Crowns and Pawns: Kingdom of Deceit is a point-and-click adventure game developed by Tag of Joy and published by Thunderful Publishing via Headup Games. Players investigate a mystery involving Lithuanian history.

== Gameplay ==
Milda, an American, goes to Lithuania after her grandfather bequeaths her his house in Vilnius. As she settles her grandfather's affairs, she discovers that he was investigating a mystery involving the history of Lithuania. Crowns and Pawns: Kingdom of Deceit is a point-and-click adventure game. Players can customize Milda's appearance and choose dialogue options when talking to friends and family. As Milda investigates various clues, she must find uses for inventory items. Some puzzles have multiple solutions. These can be based on players' previous actions, such as choosing Milda's occupation.

== Development ==
The developer, Tag of Joy, is based in Lithuania. The game was inspired by the Broken Sword series and directed by the art director of Broken Sword 2.5: The Return of the Templars. Crowns and Pawns: Kingdom of Deceit was released for Linux, macOS, and Windows on May 6, 2022. The game was released for Nintendo Switch on September 28, 2023, and for PlayStation 4, PlayStation 5, Xbox One, and Xbox Series X/S on February 27, 2025.

== Reception ==
Crowns and Pawns: Kingdom of Deceit received positive reviews on Metacritic.
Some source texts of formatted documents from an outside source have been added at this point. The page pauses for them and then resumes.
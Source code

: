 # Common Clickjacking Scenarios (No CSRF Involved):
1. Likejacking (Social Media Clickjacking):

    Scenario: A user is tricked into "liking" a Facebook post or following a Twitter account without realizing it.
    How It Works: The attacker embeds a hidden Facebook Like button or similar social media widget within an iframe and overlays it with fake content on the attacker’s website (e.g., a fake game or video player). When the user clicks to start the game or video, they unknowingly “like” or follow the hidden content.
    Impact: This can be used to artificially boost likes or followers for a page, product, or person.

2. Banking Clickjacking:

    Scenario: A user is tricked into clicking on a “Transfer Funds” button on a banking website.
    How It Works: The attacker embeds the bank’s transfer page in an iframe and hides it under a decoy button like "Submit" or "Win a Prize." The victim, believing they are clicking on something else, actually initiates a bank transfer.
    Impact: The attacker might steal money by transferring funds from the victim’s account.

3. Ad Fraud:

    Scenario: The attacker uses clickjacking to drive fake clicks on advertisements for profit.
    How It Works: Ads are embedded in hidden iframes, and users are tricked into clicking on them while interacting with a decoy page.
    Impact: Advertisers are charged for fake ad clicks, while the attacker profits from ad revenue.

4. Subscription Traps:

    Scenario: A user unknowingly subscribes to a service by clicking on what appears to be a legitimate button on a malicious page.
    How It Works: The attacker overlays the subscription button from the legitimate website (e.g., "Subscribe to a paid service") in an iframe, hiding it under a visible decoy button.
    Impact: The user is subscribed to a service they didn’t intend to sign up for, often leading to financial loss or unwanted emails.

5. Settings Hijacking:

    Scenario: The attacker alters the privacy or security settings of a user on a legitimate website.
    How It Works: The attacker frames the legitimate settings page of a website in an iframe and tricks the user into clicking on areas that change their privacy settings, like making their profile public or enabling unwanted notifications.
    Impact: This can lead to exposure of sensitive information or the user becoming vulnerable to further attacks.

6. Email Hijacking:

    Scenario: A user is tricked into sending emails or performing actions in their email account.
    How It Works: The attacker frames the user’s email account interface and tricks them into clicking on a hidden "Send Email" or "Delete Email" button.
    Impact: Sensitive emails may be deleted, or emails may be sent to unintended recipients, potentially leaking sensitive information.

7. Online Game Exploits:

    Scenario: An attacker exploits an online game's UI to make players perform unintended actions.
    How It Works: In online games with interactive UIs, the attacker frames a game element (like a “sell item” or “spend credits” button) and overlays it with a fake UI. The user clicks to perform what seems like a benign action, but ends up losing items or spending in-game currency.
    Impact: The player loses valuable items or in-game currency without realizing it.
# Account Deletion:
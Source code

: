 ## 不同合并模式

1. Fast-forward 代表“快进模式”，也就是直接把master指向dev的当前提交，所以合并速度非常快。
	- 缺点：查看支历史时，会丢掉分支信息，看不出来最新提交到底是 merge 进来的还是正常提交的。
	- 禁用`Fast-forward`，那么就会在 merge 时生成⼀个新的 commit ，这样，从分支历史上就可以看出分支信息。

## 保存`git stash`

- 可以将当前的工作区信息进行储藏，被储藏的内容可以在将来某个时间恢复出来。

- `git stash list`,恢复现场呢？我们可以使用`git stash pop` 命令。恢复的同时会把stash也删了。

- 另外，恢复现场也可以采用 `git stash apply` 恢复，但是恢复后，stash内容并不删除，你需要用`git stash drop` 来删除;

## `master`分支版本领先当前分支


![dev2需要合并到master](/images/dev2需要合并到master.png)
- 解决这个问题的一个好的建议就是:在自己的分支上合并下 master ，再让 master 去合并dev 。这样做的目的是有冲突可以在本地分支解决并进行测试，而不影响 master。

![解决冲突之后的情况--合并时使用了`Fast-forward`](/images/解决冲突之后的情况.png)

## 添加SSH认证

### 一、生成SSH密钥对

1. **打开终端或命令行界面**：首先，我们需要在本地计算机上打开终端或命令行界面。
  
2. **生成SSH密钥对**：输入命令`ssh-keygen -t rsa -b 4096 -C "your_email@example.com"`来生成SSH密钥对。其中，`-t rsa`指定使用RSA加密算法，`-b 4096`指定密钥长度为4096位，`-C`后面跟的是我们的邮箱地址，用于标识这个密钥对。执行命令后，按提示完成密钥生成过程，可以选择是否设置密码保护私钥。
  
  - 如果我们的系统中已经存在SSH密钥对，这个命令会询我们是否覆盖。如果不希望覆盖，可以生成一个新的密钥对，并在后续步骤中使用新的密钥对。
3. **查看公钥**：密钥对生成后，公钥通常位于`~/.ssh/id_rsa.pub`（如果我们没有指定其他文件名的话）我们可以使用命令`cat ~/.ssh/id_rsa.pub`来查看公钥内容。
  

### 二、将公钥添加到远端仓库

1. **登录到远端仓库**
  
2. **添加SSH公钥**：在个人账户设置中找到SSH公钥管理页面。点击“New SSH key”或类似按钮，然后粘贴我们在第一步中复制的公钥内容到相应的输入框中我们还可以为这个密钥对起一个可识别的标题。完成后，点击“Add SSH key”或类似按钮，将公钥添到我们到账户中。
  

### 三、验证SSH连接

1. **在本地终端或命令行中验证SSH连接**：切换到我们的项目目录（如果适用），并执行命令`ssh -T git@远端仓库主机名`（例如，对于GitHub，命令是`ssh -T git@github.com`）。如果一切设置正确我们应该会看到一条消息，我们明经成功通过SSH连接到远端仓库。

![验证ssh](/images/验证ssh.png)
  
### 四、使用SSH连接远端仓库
GamesRadar said the puzzles are "perfectly balanced" and praised the characterizations. RPGFan said the game does nothing wrong but is not memorable, either. Although they enjoyed the graphics, music, and setting, they felt the game has a lack of tension and fiddly puzzles. Eurogamer called it "a fun mystery" that is too charming to resist. Adventure Gamers said it is a must-play game with "well-executed graphics, music, interface, and voice acting". Adventure Gamers awarded it best gameplay of 2022.